With Tuner, you can customize the training process to best fit your data, and track your experiements in a clear and transparent manner. You can do things like

  • Choose between different loss functions, use hard negative mining for triplets/pairs

  • Set your own optimizers and learning rates

  • Track the training and evaluation metrics with Weights and Biases

  • Save checkpoints during training

  • Write custom callbacks

As part of the training process, you can also compute IR related evaluation metrics, using the standalone Evaluator component.

You can read more on these different options here or in these sub-sections:

The Tuner class#

All the functionality is exposed through the base *Tuner class - PytorchTuner, KerasTuner and PaddleTuner.

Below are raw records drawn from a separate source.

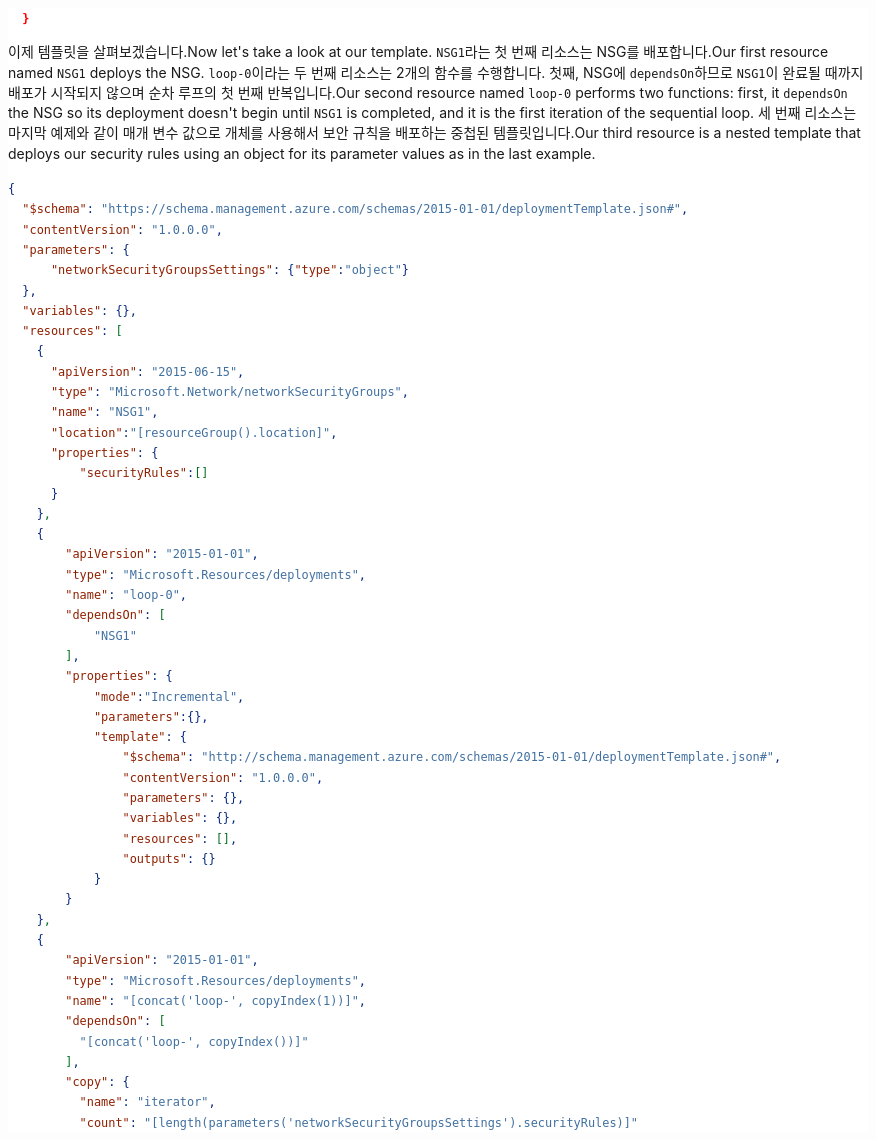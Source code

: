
 ```json
  }
```

<span data-ttu-id="73b3e-140">이제 템플릿을 살펴보겠습니다.</span><span class="sxs-lookup"><span data-stu-id="73b3e-140">Now let's take a look at our template.</span></span> <span data-ttu-id="73b3e-141">`NSG1`라는 첫 번째 리소스는 NSG를 배포합니다.</span><span class="sxs-lookup"><span data-stu-id="73b3e-141">Our first resource named `NSG1` deploys the NSG.</span></span> <span data-ttu-id="73b3e-142">`loop-0`이라는 두 번째 리소스는 2개의 함수를 수행합니다. 첫째, NSG에 `dependsOn`하므로 `NSG1`이 완료될 때까지 배포가 시작되지 않으며 순차 루프의 첫 번째 반복입니다.</span><span class="sxs-lookup"><span data-stu-id="73b3e-142">Our second resource named `loop-0` performs two functions: first, it `dependsOn` the NSG so its deployment doesn't begin until `NSG1` is completed, and it is the first iteration of the sequential loop.</span></span> <span data-ttu-id="73b3e-143">세 번째 리소스는 마지막 예제와 같이 매개 변수 값으로 개체를 사용해서 보안 규칙을 배포하는 중첩된 템플릿입니다.</span><span class="sxs-lookup"><span data-stu-id="73b3e-143">Our third resource is a nested template that deploys our security rules using an object for its parameter values as in the last example.</span></span>

```json
{
  "$schema": "https://schema.management.azure.com/schemas/2015-01-01/deploymentTemplate.json#",
  "contentVersion": "1.0.0.0",
  "parameters": {
      "networkSecurityGroupsSettings": {"type":"object"}
  },
  "variables": {},
  "resources": [
    {
      "apiVersion": "2015-06-15",
      "type": "Microsoft.Network/networkSecurityGroups",
      "name": "NSG1",
      "location":"[resourceGroup().location]",
      "properties": {
          "securityRules":[]
      }
    },
    {
        "apiVersion": "2015-01-01",
        "type": "Microsoft.Resources/deployments",
        "name": "loop-0",
        "dependsOn": [
            "NSG1"
        ],
        "properties": {
            "mode":"Incremental",
            "parameters":{},
            "template": {
                "$schema": "http://schema.management.azure.com/schemas/2015-01-01/deploymentTemplate.json#",
                "contentVersion": "1.0.0.0",
                "parameters": {},
                "variables": {},
                "resources": [],
                "outputs": {}
            }
        }       
    },
    {
        "apiVersion": "2015-01-01",
        "type": "Microsoft.Resources/deployments",
        "name": "[concat('loop-', copyIndex(1))]",
        "dependsOn": [
          "[concat('loop-', copyIndex())]"
        ],
        "copy": {
          "name": "iterator",
          "count": "[length(parameters('networkSecurityGroupsSettings').securityRules)]"
```

[azure-resource-manager-authoring-templates]: /azure/azure-resource-manager/resource-group-authoring-templates
[azure-resource-manager-create-template]: /azure/azure-resource-manager/resource-manager-create-first-template
[azure-resource-manager-create-multiple-instances]: /azure/azure-resource-manager/resource-group-create-multiple
[azure-resource-manager-functions]: /azure/azure-resource-manager/resource-group-template-functions-resource
[nsg]: /azure/virtual-network/virtual-networks-nsg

This class instance also gets constructed under the hood when you call finetuner.fit().

When initializing a *Tuner class, you are required to pass the embedding model, but you can also customize other training configuration.

You can then finetune your model using the .fit() method, to which you pass the training and evaluation data (which should both be labeled dataset), as well as any other data-related configuration (see ).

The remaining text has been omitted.